パントマイムとポッピング・アニメーションダンスの主な共通点には以下のような動きがあります。

  • 目には見えない物体があたかもそこに存在するかように動きで表現するテクニック…壁、ドア、ロープ、棒、箱、エスカレーター、階段、風船、梯子などなど
  • マイケルジャクソンのムーンウォークやサイドウォーク(横のムーンウォーク)
  • アイソレーション(分解運動)を使いロボットのように身体のパーツを一つ一つ独立させてカクカク動くテクニック。いわゆるロボットダンス
  • パペット・マリオネット(操り人形)などを模倣した動き
  • ビデオをスロー再生したようなスローモーションの動き
  • 体に波(ウェーブ)を通すテクニック
  • 空間固定、緊張と弛緩(テンション&リラックス)、分解(アイソレーション)、圧力(プレッシャー)、代償表現などの基礎になる技術

上記の技術におけるパントマイムとポッピング・アニメーションダンスの主な違いは、パントマイムは演技や表現の手段、技巧として追求しているのに対し、アニメーションダンスではダンスミュージックの軽快なリズムに合わせて行なうワザやテクニック、つまり"ダンスムーブ"として追求している点が挙げられるでしょう。

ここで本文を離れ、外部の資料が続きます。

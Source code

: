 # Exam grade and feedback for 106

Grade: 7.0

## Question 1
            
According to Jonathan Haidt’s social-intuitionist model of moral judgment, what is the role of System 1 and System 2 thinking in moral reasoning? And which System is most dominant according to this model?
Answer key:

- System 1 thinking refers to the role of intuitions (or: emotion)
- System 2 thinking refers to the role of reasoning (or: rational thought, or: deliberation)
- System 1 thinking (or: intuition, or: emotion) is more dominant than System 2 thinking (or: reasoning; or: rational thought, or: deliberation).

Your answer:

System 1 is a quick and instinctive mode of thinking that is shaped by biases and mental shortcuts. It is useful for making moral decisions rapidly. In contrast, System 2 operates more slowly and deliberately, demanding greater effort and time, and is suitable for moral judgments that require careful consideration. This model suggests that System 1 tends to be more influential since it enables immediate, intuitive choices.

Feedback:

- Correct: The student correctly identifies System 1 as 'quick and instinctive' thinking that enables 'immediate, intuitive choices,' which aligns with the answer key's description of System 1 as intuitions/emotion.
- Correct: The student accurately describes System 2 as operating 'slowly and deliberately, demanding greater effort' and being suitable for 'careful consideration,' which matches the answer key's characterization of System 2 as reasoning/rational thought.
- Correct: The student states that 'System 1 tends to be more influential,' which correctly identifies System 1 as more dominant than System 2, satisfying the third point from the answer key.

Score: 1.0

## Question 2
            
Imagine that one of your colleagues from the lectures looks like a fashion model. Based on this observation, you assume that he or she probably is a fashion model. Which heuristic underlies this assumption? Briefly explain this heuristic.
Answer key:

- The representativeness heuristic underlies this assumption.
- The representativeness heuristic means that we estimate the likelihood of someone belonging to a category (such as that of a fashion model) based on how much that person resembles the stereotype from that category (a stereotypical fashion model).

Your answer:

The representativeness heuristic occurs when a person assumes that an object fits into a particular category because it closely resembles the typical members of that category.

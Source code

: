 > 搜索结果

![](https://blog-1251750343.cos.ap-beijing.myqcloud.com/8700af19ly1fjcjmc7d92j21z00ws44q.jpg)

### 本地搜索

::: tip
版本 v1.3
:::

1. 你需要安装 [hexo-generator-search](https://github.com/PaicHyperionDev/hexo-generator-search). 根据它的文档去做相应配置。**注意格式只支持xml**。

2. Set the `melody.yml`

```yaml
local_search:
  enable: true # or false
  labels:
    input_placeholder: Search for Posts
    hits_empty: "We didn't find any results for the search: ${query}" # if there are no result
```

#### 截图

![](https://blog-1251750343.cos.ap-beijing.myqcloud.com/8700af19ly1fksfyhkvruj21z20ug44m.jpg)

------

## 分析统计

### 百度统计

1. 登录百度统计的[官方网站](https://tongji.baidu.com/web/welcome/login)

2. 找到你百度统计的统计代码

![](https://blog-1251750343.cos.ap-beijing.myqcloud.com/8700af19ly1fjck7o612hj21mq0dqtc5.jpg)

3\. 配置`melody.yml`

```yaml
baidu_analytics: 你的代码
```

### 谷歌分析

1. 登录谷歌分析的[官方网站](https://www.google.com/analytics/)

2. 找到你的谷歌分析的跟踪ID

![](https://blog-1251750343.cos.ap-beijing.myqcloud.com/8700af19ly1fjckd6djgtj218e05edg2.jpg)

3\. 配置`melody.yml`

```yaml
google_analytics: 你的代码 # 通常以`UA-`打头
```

[1]パントマイム(pantomime)…言葉を使わず無言で自らの身体一つを使って様々な物事を表現する演技(ただし効果的な見せ方として道具を用いることもあります)。パントマイムの演者のことをパントマイマー、マイマー(mimer)、パントマイミスト(pantomimist)と呼び、著名なパントマイミストには、お笑いタレント・俳優としても活躍する中村有志さん、赤と黄のモヒカンの2人組の大道芸人コンビ"が~まるちょば"(GAMARJOBAT)さん、数々のパントマイム本の執筆でも知られるカンジヤマ・マイムさん、"パントマイムの神様"の異名を持つパントマイムの世界的権威マルセル・マルソー(Marcel Marceau)さん、ロバート・シールズ(robert shields)さんなどがいます。喜劇王チャールズ・チャップリン(charles chaplin)もパントマイムを得意としています。また 身近な例では、タレントの金剛地武志さんやダイノジ大地さんらの"エアギター"や、V6『学校へ行こう!MAX』などでの"エアボーカル(エアボ)"もパントマイムの一種です。